(Stored data entries)
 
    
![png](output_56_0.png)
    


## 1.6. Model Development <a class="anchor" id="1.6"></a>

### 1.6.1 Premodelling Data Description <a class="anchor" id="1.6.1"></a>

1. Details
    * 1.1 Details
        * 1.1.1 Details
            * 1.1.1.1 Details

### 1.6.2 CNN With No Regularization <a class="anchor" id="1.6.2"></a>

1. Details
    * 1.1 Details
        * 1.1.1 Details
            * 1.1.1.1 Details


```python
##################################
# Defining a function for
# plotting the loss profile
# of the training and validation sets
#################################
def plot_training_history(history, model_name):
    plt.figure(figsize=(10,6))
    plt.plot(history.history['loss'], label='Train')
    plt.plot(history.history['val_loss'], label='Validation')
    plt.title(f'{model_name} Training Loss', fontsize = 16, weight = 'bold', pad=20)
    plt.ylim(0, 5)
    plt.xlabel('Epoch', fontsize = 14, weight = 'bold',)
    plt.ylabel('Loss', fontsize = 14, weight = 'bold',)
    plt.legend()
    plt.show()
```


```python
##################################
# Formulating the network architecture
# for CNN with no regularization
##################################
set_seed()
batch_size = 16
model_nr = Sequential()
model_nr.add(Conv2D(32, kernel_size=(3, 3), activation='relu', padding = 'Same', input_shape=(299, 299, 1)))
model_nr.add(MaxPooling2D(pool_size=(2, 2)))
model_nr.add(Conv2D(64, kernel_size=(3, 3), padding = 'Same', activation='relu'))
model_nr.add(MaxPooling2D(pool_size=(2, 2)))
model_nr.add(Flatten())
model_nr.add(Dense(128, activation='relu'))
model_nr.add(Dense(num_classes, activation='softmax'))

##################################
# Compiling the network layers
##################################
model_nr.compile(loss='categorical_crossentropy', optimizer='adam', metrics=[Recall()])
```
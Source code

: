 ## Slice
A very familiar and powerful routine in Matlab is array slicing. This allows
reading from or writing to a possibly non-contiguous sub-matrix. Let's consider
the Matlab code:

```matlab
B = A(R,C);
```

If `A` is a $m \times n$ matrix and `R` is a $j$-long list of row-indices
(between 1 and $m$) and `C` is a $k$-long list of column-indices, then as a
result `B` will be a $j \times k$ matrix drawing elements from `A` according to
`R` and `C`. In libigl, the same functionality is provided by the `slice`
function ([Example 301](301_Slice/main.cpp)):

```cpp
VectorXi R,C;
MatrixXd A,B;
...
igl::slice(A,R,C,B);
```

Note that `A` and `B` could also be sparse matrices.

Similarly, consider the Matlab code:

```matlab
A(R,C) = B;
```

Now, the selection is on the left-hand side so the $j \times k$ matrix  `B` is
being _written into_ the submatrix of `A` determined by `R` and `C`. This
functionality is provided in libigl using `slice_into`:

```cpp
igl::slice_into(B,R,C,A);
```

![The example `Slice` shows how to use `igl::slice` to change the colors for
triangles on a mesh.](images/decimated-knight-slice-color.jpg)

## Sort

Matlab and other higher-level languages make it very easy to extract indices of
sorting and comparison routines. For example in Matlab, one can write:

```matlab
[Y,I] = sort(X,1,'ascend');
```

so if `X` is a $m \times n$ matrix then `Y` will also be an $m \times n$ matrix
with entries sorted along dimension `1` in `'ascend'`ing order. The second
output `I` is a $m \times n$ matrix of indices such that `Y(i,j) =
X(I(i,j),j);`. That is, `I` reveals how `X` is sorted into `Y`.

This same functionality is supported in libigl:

### Directions for this task
Reproduce exactly the section above that begins at the line containing "being _written into_" and ends at the line containing "the colors for", leaving out all other lines.

### Reply
being _written into_ the submatrix of `A` determined by `R` and `C`. This
functionality is provided in libigl using `slice_into`:

```cpp
igl::slice_into(B,R,C,A);
```

![The example `Slice` shows how to use `igl::slice` to change the colors for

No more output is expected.